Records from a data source
--------------------------------

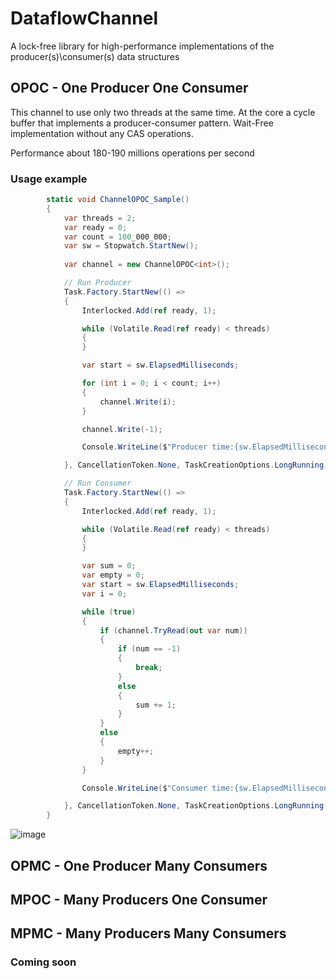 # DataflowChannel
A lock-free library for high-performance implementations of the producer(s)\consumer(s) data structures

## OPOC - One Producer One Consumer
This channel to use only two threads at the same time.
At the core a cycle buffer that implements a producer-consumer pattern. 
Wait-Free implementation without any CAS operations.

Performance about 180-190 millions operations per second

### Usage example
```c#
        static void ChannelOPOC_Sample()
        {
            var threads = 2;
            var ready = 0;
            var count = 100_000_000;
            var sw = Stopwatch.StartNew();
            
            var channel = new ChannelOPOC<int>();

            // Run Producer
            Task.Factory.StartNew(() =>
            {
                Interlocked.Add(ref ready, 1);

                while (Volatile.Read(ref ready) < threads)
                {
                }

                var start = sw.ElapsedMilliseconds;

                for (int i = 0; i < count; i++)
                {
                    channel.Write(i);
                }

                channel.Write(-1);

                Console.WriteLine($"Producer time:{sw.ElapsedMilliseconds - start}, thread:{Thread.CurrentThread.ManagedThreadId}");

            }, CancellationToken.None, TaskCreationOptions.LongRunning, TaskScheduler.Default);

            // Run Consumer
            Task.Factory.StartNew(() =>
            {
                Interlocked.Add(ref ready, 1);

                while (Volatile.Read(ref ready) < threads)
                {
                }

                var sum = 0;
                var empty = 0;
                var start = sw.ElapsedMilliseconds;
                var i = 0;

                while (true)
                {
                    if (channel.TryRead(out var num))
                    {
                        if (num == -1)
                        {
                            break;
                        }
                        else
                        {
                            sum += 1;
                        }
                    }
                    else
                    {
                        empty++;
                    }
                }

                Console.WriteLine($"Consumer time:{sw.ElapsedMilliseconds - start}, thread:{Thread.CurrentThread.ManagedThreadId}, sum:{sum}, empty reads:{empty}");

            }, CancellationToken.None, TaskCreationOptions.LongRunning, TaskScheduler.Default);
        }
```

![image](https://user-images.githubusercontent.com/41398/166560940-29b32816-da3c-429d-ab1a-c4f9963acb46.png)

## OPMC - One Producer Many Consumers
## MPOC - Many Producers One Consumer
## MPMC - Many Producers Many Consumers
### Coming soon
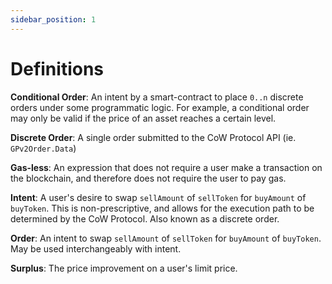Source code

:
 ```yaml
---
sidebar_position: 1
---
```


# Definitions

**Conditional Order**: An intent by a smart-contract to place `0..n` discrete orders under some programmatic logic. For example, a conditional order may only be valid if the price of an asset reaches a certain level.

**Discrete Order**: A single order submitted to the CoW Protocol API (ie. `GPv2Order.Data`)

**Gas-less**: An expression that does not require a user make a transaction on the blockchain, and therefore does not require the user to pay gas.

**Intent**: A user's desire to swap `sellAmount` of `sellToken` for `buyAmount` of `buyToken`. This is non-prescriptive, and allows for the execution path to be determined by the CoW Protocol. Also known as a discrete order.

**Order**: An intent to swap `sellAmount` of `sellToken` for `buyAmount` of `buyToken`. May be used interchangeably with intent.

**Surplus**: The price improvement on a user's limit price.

--------------------------------

* Description of the task *
Which lines of the records above contain the word "only"? Copy each of them.

* Task result *
This channel to use only two threads at the same time.
**Conditional Order**: An intent by a smart-contract to place `0..n` discrete orders under some programmatic logic. For example, a conditional order may only be valid if the price of an asset reaches a certain level.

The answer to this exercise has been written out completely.